Entretien exclusif avec Anthony et Joe Russo, les réalisateurs de CAPTAIN AMERICA, LE SOLDAT DE L’HIVER - 2ème partie
Article Cinéma du Jeudi 03 Avril 2014



Propos recueillis et traduits par Pascal Pinteau

L’humour a toujours été un élément clé de l’univers Marvel. A-t-il été difficile d’injecter des touches de comédie dans le contexte plutôt sombre de ce thriller qui tourne autour d’une conspiration ?
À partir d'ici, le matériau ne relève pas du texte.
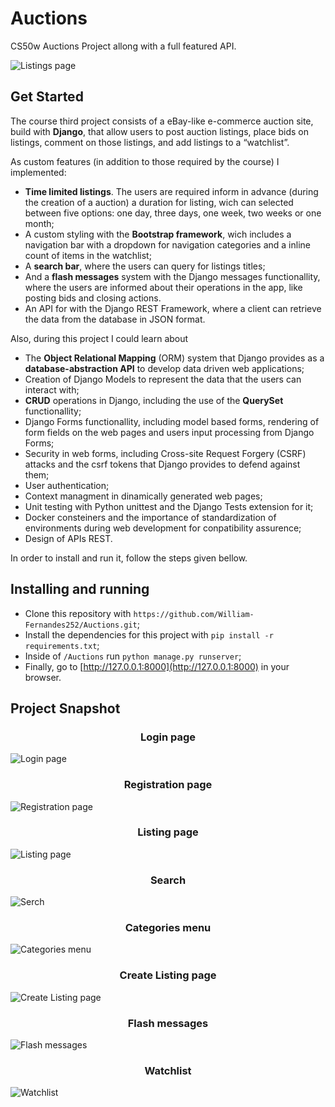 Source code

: # Auctions
CS50w Auctions Project allong with a full featured API.

![Listings page](/screenshots/main.jpg)

## Get Started

The course third project consists of a eBay-like e-commerce auction site, build with **Django**, that allow users to post auction listings, place bids on listings, comment on those listings, and add listings to a “watchlist”.

As custom features (in addition to those required by the course) I implemented:
- **Time limited listings**. The users are required inform in advance (during the creation of a auction) a duration for listing, wich can selected between five options: one day, three days, one week, two weeks or one month;
- A custom styling with the **Bootstrap framework**, wich includes a navigation bar with a dropdown for navigation categories and a inline count of items in the watchlist;
- A **search bar**, where the users can query for listings titles;
- And a **flash messages** system with the Django messages functionallity, where the users are informed about their operations in the app, like posting bids and closing actions.
- An API for with the Django REST Framework, where a client can retrieve the data from the database in JSON format.

Also, during this project I could learn about
- The **Object Relational Mapping** (ORM) system that Django provides as a **database-abstraction API** to develop data driven web applications;
- Creation of Django Models to represent the data that the users can interact with;
- **CRUD** operations in Django, including the use of the **QuerySet** functionallity;
- Django Forms functionallity, including model based forms, rendering of form fields on the web pages and users input processing from Django Forms;
- Security in web forms, including Cross-site Request Forgery (CSRF) attacks and the csrf tokens that Django provides to defend against them;
- User authentication;
- Context managment in dinamically generated web pages;
- Unit testing with Python unittest and the Django Tests extension for it;
- Docker consteiners and the importance of standardization of environments during web development for conpatibility assurence;
- Design of APIs REST.

In order to install and run it, follow the steps given bellow.

## Installing and running
- Clone this repository with `https://github.com/William-Fernandes252/Auctions.git`;
- Install the dependencies for this project with `pip install -r requirements.txt`;
- Inside of `/Auctions` run `python manage.py runserver`;
- Finally, go to [http://127.0.0.1:8000](http://127.0.0.1:8000) in your browser.

## Project Snapshot

<h3 align="center">Login page</h3>

![Login page](/screenshots/login.jpg)

<h3 align="center">Registration page</h3>

![Registration page](/screenshots/register.jpg)

<h3 align="center">Listing page</h3>

![Listing page](/screenshots/listing.jpg)

<h3 align="center">Search</h3>

![Serch](/screenshots/search.jpg)

<h3 align="center">Categories menu</h3>

![Categories menu](/screenshots/categories.jpg)

<h3 align="center">Create Listing page</h3>

![Create Listing page](/screenshots/create.jpg)

<h3 align="center">Flash messages</h3>

![Flash messages](/screenshots/messages.jpg)

<h3 align="center">Watchlist</h3>

![Watchlist](/screenshots/watchlist.jpg)
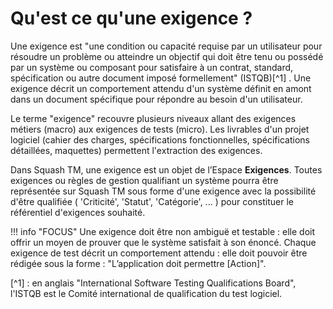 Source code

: # Qu'est ce qu'une exigence ?

Une exigence est "une condition ou capacité requise par un utilisateur pour résoudre un problème ou atteindre un objectif qui doit être tenu ou possédé par un système ou composant pour satisfaire à un contrat, standard, spécification ou autre document imposé formellement" (ISTQB)[^1] . Une exigence décrit un comportement attendu d'un système définit en amont dans un document spécifique pour répondre au besoin d'un utilisateur.

Le terme "exigence" recouvre plusieurs niveaux allant des exigences métiers (macro) aux exigences de tests (micro). Les livrables d'un projet logiciel (cahier des charges, spécifications fonctionnelles, spécifications détaillées, maquettes) permettent l'extraction des exigences. 

Dans Squash TM, une exigence est un objet de l’Espace **Exigences**. Toutes exigences ou règles de gestion qualifiant un système pourra être représentée sur Squash TM sous forme d'une exigence avec la possibilité d'être qualifiée ( 'Criticité', 'Statut', 'Catégorie', ... ) pour constituer le référentiel d'exigences souhaité.

!!! info "FOCUS"
    Une exigence doit être non ambiguë et testable : elle doit offrir un moyen de prouver que le système satisfait à son énoncé.
    Chaque exigence de test décrit un comportement attendu : elle doit pouvoir être rédigée sous la forme : "L’application doit permettre [Action]".

[^1] : en anglais  "International Software Testing Qualifications Board", l'ISTQB est le Comité international de qualification du test logiciel.


<!--stackedit_data:
eyJoaXN0b3J5IjpbMjEwMDYxMjYwMiwzNTk2MDExNTAsMTg4Nz
gyODUwNiwtMjEyNTIzNTY1OCwtMjEyNTIzNTY1OCw0MDA1NjA0
MTgsLTE5NTM3MTY4NTYsLTcwNjIwNjUyMCwtMTk1MzcxNjg1Ni
wtNzA5NTY0ODgsLTIxNDM3NDk3NywxMTcxNDExODIzLDEzOTkw
OTY0NiwtNTQ5NDA2OTE3LC03NDYwMjcyNjksMjQ4NjMyNjQwLC
0xNDU5MDg3NDcsMTcwNjIxOTcxOCwtODM4NDQ4MjY2LC0xMzY0
NjMxMjg4XX0=
-->
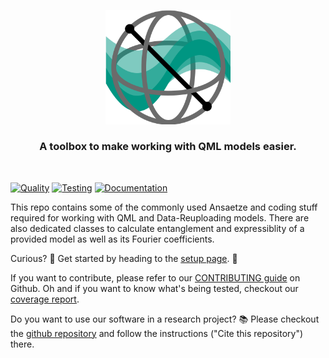 <p align="center">
<img src="logo.svg" width="200" title="Logo">
</p>
<h3 align="center">A toolbox to make working with QML models easier.</h3>
<br/>

[![Quality](https://github.com/cirKITers/qml-essentials/actions/workflows/quality.yml/badge.svg)](https://github.com/cirKITers/qml-essentials/actions/workflows/quality.yml) [![Testing](https://github.com/cirKITers/qml-essentials/actions/workflows/test.yml/badge.svg)](https://github.com/cirKITers/qml-essentials/actions/workflows/test.yml) [![Documentation](https://github.com/cirKITers/qml-essentials/actions/workflows/docs.yml/badge.svg)](https://github.com/cirKITers/qml-essentials/actions/workflows/docs.yml)


This repo contains some of the commonly used Ansaetze and coding stuff required for working with QML and Data-Reuploading models.
There are also dedicated classes to calculate entanglement and expressiblity of a provided model as well as its Fourier coefficients.

Curious? :eyes: Get started by heading to the [setup page](setup.md). :rocket:

If you want to contribute, please refer to our [CONTRIBUTING guide](https://github.com/cirKITers/qml-essentials/blob/main/CONTRIBUTING.md) on Github.
Oh and if you want to know what's being tested, checkout our [coverage report](coverage/index.html).

Do you want to use our software in a research project? :books:
Please checkout the [github repository](https://github.com/cirKITers/qml-essentials) and follow the instructions ("Cite this repository") there. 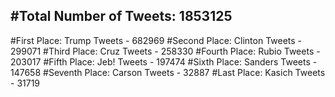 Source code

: #Total Number of Tweets: 1853125 
---
#First Place: Trump Tweets - 682969
#Second Place: Clinton Tweets - 299071
#Third Place: Cruz Tweets - 258330
#Fourth Place: Rubio Tweets - 203017
#Fifth Place: Jeb! Tweets - 197474
#Sixth Place: Sanders Tweets - 147658
#Seventh Place: Carson Tweets - 32887
#Last Place: Kasich Tweets - 31719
Anthony Russo : C’est une question importante, car le ton de l’histoire est plus sérieux qu’à l’habitude. LE SOLDAT DE L’HIVER est un thriller politique, et la règle du genre veut que les personnages principaux se retrouvent dans des situations très dangereuses, qui font frissonner. Les enjeux et les risques sont plus importants, et il est effectivement très délicat d’intégrer des situations comiques dans un tel contexte. Il faut gérer cela avec beaucoup de précaution. Je crois que nous avons réussi à injecter les petites touches d’humour appropriées, mais elles n’ont rien de comparable avec celles des précédents films des Studios Marvel comme AVENGERS ou IRON MAN.
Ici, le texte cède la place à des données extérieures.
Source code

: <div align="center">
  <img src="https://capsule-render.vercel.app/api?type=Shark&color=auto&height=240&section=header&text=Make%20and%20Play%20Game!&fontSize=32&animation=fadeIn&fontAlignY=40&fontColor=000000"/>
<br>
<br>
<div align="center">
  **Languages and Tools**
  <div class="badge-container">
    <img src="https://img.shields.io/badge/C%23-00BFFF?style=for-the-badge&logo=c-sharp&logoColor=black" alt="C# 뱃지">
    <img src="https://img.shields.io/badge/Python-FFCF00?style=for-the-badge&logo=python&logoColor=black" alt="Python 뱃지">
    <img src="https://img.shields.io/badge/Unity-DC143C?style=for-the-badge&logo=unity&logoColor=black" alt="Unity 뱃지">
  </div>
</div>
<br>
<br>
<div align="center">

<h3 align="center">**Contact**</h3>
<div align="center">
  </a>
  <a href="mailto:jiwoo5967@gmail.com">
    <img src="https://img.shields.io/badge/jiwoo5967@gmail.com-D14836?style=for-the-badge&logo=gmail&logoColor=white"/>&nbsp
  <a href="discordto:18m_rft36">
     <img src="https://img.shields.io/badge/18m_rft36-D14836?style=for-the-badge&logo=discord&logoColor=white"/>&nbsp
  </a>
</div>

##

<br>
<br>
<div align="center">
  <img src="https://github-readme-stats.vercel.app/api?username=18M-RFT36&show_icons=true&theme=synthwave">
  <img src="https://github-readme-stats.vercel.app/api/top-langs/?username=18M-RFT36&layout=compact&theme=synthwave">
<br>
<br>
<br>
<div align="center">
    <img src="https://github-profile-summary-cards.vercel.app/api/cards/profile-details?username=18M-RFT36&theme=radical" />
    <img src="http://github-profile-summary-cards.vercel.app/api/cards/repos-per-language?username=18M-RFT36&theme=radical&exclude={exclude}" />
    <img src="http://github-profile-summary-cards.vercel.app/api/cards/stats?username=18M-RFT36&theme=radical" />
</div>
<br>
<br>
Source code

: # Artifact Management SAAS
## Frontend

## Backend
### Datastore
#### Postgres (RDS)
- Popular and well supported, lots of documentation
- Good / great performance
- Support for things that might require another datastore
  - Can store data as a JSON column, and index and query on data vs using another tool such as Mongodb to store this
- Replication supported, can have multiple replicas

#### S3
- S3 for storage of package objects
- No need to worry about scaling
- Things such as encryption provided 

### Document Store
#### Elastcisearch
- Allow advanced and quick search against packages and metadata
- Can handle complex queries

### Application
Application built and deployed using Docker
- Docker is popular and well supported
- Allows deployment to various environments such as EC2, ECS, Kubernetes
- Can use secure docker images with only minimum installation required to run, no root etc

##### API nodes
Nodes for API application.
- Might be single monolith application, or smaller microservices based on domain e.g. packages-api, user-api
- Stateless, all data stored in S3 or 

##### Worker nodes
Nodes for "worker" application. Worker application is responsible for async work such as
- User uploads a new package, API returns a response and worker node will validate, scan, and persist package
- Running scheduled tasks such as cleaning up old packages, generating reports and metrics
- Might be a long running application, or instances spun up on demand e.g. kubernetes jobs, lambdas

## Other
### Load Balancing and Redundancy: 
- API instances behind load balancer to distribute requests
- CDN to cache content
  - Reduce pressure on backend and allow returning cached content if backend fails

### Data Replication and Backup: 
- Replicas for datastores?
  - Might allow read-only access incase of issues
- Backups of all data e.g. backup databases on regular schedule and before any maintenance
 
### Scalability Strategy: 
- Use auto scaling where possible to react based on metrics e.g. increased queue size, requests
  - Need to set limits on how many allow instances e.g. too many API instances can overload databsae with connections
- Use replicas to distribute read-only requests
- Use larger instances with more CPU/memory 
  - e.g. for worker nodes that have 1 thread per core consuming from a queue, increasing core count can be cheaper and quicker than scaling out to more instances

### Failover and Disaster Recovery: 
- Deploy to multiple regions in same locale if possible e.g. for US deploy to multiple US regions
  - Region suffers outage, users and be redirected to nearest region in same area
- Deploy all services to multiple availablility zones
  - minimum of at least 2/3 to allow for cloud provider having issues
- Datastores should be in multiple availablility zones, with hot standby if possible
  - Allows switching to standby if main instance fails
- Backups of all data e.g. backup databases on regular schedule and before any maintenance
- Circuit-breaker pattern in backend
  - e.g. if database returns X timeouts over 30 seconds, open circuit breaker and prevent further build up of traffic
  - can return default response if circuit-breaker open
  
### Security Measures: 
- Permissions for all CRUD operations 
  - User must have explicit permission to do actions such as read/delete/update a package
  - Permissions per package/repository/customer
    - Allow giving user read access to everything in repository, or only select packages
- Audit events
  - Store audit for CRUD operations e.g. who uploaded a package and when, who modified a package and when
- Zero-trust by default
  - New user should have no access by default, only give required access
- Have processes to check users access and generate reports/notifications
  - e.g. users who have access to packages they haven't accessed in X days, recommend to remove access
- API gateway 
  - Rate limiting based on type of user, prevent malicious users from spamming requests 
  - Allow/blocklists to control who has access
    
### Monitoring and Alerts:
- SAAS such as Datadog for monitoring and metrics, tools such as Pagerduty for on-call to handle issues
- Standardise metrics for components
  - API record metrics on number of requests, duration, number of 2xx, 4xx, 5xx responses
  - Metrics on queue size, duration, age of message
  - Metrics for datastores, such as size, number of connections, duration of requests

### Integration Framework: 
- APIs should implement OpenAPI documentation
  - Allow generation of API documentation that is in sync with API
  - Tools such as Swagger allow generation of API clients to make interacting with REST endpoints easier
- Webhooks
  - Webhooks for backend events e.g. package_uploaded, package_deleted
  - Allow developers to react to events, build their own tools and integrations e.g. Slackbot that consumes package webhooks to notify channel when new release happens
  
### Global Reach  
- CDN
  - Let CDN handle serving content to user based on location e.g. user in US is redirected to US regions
Vous avez misé sur l’humour de situation, comme dans la scène où l’on voit la Veuve Noire demander à Cap où il en est dans sa recherche d’une petite amie, juste avant qu’il ne saute de l’avion où il se trouve pour plonger dans l’océan et s’infiltrer à bord d’un cargo ennemi. Et quand son ultime adversaire surgit pour lui tirer dans le dos, il est abattu par la Veuve Noire qui arrive en parachute sur le cargo et poursuit la conversation comme si de rien n’était en disant « Et l’infirmière qui habite en face de ton appartement ? Elle est mignonne. » C’est drôle, tout en restant cohérent avec les personnages et le contexte de la scène : on n’a pas l’impression d’une réplique comique plaquée là de manière artificielle…

Joe Russo : Merci ! En effet, nous avons essayé de faire surgir des moments amusants au cours d’interactions naturelles entre les personnages, plutôt que de recourir à la méthode classique qui consiste à faire commenter les évènements du film de manière sarcastique par les protagonistes. Dans le cas de ce film, cela ne pouvait pas fonctionner, car ce qui se passe est plutôt dramatique et a des conséquences graves, qui peuvent le devenir encore plus. Donc autant les personnages peuvent plaisanter entre eux, autant ils doivent traiter les évènements autour d’eux avec le plus grand sérieux.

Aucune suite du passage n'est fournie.